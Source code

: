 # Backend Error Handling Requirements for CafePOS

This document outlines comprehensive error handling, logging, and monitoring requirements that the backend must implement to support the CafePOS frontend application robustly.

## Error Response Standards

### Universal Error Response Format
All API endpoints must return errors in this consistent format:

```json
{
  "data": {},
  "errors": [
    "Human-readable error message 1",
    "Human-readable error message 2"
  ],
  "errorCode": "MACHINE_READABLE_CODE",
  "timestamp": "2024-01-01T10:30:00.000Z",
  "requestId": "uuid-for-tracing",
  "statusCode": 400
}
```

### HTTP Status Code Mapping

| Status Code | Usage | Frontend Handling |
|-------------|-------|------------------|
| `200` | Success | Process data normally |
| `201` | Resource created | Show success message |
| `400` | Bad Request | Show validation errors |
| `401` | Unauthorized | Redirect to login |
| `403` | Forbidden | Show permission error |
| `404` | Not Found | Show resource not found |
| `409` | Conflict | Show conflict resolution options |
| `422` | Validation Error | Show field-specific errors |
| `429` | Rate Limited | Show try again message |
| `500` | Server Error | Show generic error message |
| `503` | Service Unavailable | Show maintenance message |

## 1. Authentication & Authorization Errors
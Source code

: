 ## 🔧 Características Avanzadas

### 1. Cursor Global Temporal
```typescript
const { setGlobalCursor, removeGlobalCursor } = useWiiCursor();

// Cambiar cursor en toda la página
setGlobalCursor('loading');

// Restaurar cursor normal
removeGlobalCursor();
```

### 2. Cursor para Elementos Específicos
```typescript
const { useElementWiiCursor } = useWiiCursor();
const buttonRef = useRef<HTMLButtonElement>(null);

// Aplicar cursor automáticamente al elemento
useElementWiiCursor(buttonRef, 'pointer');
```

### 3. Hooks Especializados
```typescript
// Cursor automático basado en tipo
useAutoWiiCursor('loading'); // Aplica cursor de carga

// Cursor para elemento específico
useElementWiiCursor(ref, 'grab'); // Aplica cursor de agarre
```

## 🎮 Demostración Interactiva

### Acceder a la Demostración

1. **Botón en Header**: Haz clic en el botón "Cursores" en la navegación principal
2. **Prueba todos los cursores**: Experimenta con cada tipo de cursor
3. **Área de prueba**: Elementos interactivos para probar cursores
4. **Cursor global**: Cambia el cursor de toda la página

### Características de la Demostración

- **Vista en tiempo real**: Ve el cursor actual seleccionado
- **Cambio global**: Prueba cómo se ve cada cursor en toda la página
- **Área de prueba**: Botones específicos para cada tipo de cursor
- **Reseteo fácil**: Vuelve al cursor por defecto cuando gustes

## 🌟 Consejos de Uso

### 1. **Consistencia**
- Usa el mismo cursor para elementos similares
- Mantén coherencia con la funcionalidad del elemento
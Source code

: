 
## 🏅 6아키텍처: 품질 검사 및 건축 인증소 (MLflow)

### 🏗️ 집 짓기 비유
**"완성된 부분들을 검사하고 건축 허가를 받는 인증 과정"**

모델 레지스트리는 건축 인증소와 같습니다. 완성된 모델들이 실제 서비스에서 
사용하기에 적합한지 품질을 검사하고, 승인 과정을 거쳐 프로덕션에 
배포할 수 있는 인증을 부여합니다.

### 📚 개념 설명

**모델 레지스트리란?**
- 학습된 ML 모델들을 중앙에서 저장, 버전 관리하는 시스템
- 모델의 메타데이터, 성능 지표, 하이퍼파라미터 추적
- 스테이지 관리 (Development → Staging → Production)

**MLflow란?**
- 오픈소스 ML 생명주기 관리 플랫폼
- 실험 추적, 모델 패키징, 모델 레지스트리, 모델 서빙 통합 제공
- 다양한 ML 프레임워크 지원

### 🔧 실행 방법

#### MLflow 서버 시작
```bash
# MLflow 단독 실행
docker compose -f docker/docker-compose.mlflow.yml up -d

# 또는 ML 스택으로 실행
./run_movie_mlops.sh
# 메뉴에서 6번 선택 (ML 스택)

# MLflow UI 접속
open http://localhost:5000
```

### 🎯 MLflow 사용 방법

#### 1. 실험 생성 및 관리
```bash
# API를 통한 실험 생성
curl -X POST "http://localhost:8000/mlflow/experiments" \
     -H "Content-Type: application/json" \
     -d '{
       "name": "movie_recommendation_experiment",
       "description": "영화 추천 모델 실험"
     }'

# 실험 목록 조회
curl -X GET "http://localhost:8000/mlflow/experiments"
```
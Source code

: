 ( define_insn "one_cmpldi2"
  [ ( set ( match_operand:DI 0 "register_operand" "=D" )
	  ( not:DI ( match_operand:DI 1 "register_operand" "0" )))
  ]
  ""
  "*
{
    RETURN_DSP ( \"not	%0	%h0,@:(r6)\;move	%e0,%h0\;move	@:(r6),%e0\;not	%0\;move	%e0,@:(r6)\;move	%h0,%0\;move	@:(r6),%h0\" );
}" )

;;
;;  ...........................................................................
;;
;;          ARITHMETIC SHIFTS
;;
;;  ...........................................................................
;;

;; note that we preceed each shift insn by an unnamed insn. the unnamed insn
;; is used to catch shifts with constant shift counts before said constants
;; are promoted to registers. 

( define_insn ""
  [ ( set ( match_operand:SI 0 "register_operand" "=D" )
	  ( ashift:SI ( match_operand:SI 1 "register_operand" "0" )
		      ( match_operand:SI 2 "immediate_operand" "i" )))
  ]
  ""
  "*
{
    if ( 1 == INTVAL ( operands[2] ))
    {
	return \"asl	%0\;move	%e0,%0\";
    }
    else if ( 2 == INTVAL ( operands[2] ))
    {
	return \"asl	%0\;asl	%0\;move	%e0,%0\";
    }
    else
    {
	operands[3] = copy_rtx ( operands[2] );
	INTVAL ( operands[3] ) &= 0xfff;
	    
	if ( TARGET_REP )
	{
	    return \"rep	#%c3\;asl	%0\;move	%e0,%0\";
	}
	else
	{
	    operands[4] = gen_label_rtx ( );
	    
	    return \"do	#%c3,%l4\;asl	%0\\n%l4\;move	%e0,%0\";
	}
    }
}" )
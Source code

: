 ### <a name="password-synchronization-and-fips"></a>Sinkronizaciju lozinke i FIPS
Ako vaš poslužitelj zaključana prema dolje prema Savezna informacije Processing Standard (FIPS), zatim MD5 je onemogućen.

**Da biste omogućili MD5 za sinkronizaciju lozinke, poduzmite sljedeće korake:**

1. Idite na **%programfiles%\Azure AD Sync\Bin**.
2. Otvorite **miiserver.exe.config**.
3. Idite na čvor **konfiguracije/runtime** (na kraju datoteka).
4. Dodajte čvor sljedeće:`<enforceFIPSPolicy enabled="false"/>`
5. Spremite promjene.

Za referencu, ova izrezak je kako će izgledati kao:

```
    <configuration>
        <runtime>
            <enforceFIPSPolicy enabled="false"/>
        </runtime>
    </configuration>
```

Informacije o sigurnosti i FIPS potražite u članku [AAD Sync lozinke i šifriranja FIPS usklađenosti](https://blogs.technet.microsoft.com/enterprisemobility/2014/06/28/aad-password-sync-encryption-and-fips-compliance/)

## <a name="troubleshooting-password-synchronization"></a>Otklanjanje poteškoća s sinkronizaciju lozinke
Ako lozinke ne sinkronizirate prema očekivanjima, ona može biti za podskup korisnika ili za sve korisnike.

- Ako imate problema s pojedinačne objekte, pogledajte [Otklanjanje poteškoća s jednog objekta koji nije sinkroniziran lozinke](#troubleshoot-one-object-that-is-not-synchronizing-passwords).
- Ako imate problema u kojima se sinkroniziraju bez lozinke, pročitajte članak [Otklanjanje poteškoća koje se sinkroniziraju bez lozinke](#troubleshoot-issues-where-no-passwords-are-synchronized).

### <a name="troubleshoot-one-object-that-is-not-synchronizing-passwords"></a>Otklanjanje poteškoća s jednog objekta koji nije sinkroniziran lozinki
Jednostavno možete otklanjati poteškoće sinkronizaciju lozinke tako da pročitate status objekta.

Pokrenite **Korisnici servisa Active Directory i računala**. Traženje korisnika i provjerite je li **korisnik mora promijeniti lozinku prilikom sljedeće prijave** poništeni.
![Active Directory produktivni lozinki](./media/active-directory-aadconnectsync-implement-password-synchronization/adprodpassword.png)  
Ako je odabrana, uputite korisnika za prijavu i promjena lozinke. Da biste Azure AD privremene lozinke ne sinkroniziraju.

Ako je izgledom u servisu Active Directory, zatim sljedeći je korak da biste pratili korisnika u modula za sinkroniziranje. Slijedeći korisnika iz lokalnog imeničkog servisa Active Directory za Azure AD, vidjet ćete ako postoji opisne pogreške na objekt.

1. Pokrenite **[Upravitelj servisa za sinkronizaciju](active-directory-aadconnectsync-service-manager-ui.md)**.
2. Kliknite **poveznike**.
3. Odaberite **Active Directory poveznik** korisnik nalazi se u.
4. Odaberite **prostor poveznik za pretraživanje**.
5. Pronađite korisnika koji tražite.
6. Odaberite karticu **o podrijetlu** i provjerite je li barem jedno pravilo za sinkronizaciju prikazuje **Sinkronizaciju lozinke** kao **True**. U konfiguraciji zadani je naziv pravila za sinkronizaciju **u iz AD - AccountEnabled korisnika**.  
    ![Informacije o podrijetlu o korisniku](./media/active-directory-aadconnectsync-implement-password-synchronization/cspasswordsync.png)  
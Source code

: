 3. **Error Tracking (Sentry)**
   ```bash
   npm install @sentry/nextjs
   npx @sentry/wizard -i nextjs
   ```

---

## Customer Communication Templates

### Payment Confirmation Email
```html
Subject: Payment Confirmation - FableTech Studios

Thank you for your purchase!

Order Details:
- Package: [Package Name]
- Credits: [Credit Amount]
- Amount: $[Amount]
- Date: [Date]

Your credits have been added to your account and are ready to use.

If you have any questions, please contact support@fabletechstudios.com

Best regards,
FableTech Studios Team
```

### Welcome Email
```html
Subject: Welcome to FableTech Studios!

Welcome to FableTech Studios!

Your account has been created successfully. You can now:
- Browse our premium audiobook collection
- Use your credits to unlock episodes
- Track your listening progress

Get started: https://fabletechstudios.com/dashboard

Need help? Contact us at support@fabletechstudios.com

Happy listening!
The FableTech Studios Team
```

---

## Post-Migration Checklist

- **Activity**
Please go through the data above and copy each line that has the word "been".

- **Your response**
Your credits have been added to your account and are ready to use.
Your account has been created successfully. You can now:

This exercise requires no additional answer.